Verifying Neural Networks Against Backdoor Attacks

TL;DR

This paper presents a verification method combining statistical sampling and abstract interpretation to determine if neural networks are free of backdoors, addressing security concerns in critical applications.

Contribution

It introduces a novel verification approach that can certify the absence of backdoors in neural networks with a certain success rate, improving over heuristic detection methods.

Findings

Effectively verifies absence of backdoors in neural networks.

Can generate backdoor triggers when verification fails.

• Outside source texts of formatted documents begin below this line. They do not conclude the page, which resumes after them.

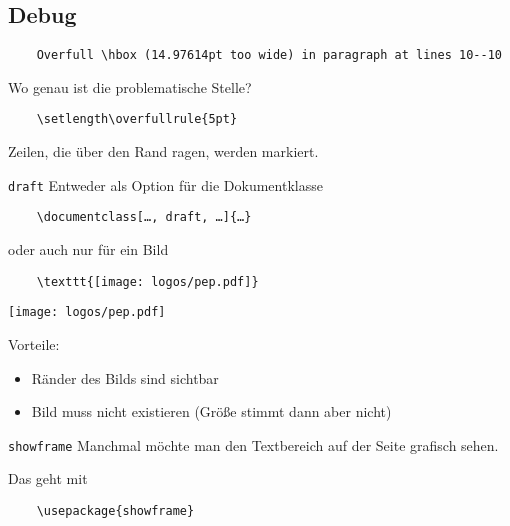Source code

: \subsection{Debug}

\begin{frame}[fragile]{}

  \vspace{\baselineskip}
  \begin{verbatim}
    Overfull \hbox (14.97614pt too wide) in paragraph at lines 10--10
  \end{verbatim}
  Wo genau ist die problematische Stelle?

  \vspace{\baselineskip}
  \begin{verbatim}
    \setlength\overfullrule{5pt}
  \end{verbatim}

  \setlength\overfullrule{5pt}

  \vspace{\baselineskip}
  Zeilen, die über den Rand ragen, werden markiert.
\end{frame}

\begin{frame}[fragile]{\texttt{draft}}
  Entweder als Option für die Dokumentklasse
  \begin{verbatim}
    \documentclass[…, draft, …]{…}
  \end{verbatim}
  oder auch nur für ein Bild
  \begin{verbatim}
    \texttt{[image: logos/pep.pdf]}
  \end{verbatim}
  \texttt{[image: logos/pep.pdf]}

  Vorteile:
  \begin{itemize}
    \item Ränder des Bilds sind sichtbar
    \item Bild muss nicht existieren (Größe stimmt dann aber nicht)
  \end{itemize}
\end{frame}

\AddToShipoutPictureFG*{\ShowFramePicture}
\begin{frame}[fragile]{\texttt{showframe}}
  Manchmal möchte man den Textbereich auf der Seite grafisch sehen.

  Das geht mit
  \begin{verbatim}
    \usepackage{showframe}
  \end{verbatim}
\end{frame}

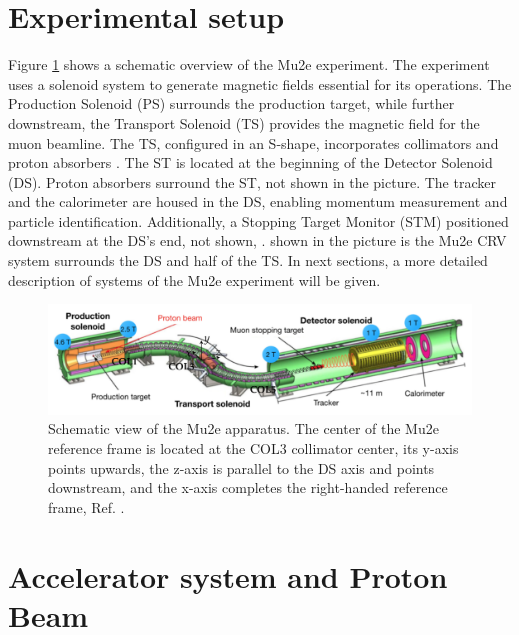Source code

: \section{Experimental setup}\label{setup}
Figure \ref{fig:mu2escheme} shows a schematic overview 
of the Mu2e experiment. The experiment uses 
a solenoid system to generate magnetic fields essential 
for its operations. The Production Solenoid (PS) surrounds 
the production target, while further downstream, the 
Transport Solenoid (TS) provides the magnetic field for 
the muon beamline. The TS, configured in an S-shape, 
incorporates collimators and proton absorbers . The ST is 
located at the beginning of the Detector Solenoid (DS). 
Proton absorbers surround the ST, not shown in the picture. 
The tracker and the calorimeter are housed in the DS, 
enabling momentum measurement and particle identification. 
Additionally, a Stopping Target Monitor (STM) positioned 
downstream at the DS's end, not shown, 
.
 shown 
in the picture is the Mu2e CRV system 
surrounds the DS and half of the TS. In next sections, a 
more detailed description of systems of the Mu2e experiment will be given.
\begin{figure}[!h]
\centering
\includegraphics[width =\textwidth]{figures/png/Screenshot_20240301_143105.png}
\caption[The Mu2e apparatus.]{Schematic view of the Mu2e apparatus. The center of the Mu2e reference frame is located at the COL3 collimator center, its y-axis points upwards, the z-axis is parallel to the DS axis and points downstream, and the x-axis completes the right-handed reference frame, Ref. \cite{universe9010054}.}
\label{fig:mu2escheme}
\end{figure}
\section{Accelerator system and  Proton Beam}\label{accel}
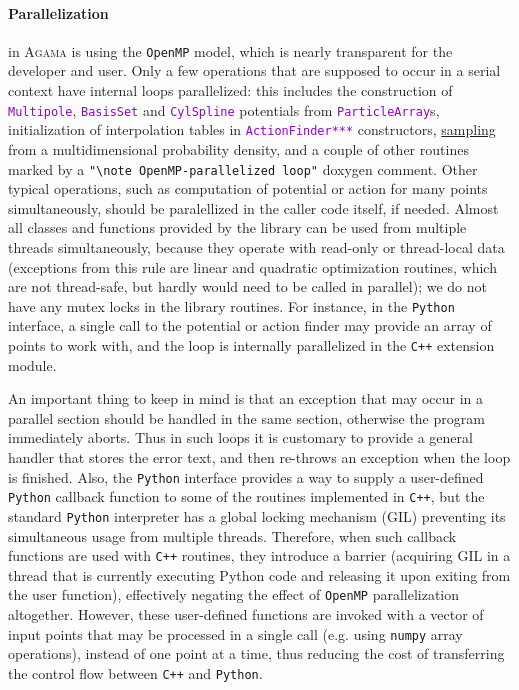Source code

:\documentclass[12pt]{article}
\newcommand{\Agama}{\textsc{Agama}\xspace}
\newcommand{\Cpp}  {\texttt{C++}\xspace}
\newcommand{\Python}{\texttt{Python}\xspace}
\newcommand{\ttt}[1]{\textcolor{darkviolet}{\texttt{#1}}}
\begin{document}
\paragraph{Parallelization}  in \Agama is using the \texttt{OpenMP} model, which is nearly transparent for the developer and user. Only a few operations that are supposed to occur in a serial context have internal loops parallelized: this includes the construction of \ttt{Multipole}, \ttt{BasisSet} and \ttt{CylSpline} potentials from \ttt{ParticleArray}s, initialization of interpolation tables in \ttt{ActionFinder***} constructors, \hyperref[sec:Sampling]{sampling} from a multidimensional probability density, and a couple of other routines marked by a \texttt{"\textbackslash note OpenMP-parallelized loop"} doxygen comment. 
Other typical operations, such as computation of potential or action for many points simultaneously, should be paralellized in the caller code itself, if needed. Almost all classes and functions provided by the library can be used from multiple threads simultaneously, because they operate with read-only or thread-local data (exceptions from this rule are linear and quadratic optimization routines, which are not thread-safe, but hardly would need to be called in parallel); we do not have any mutex locks in the library routines.
For instance, in the \Python interface, a single call to the potential or action finder may provide an array of points to work with, and the loop is internally parallelized in the \Cpp extension module. 

An important thing to keep in mind is that an exception that may occur in a parallel section should be handled in the same section, otherwise the program immediately aborts. Thus in such loops it is customary to provide a general handler that stores the error text, and then re-throws an exception when the loop is finished.
Also, the \Python interface provides a way to supply a user-defined \Python callback function to some of the routines implemented in \Cpp, but the standard \Python interpreter has a global locking mechanism (GIL) preventing its simultaneous usage from multiple threads. Therefore, when such callback functions are used with \Cpp routines, they introduce a barrier (acquiring GIL in a thread that is currently executing Python code and releasing it upon exiting from the user function), effectively negating the effect of \texttt{OpenMP} parallelization altogether. However, these user-defined functions are invoked with a vector of input points that may be processed in a single call (e.g. using \texttt{numpy} array operations), instead of one point at a time, thus reducing the cost of transferring the control flow between \Cpp and \Python.
\end{document}
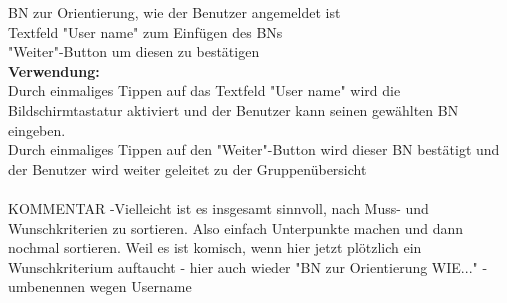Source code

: BN zur Orientierung, wie der Benutzer angemeldet ist\\
Textfeld "User name" zum Einfügen des BNs\\
"Weiter"-Button um diesen zu bestätigen\\
\textbf{Verwendung:}\\
Durch einmaliges Tippen auf das Textfeld "User name" wird die Bildschirmtastatur aktiviert und der Benutzer kann seinen gewählten BN eingeben.\\
Durch einmaliges Tippen auf den "Weiter"-Button wird dieser BN bestätigt und der Benutzer wird weiter geleitet zu der Gruppenübersicht\\ \\

KOMMENTAR
-Vielleicht ist es insgesamt sinnvoll, nach Muss- und Wunschkriterien zu sortieren. Also einfach Unterpunkte machen und dann nochmal sortieren. Weil es ist komisch, wenn hier jetzt plötzlich ein Wunschkriterium auftaucht
- hier auch wieder "BN zur Orientierung WIE..."
- umbenennen wegen Username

Outperforms existing randomized smoothing methods.

Abstract

Neural networks have achieved state-of-the-art performance in solving many problems, including many applications in safety/security-critical systems. Researchers also discovered multiple security issues associated with neural networks. One of them is backdoor attacks, i.e., a neural network may be embedded with a backdoor such that a target output is almost always generated in the presence of a trigger. Existing defense approaches mostly focus on detecting whether a neural network is 'backdoored' based on heuristics, e.g., activation patterns. To the best of our knowledge, the only line of work which certifies the absence of backdoor is based on randomized smoothing, which is known to significantly reduce neural network performance. In this work, we propose an approach to verify whether a given neural network is free of backdoor with a certain level of success rate. Our approach integrates statistical sampling as well as abstract interpretation. The experiment results show that our approach effectively verifies the absence of backdoor or generates backdoor triggers.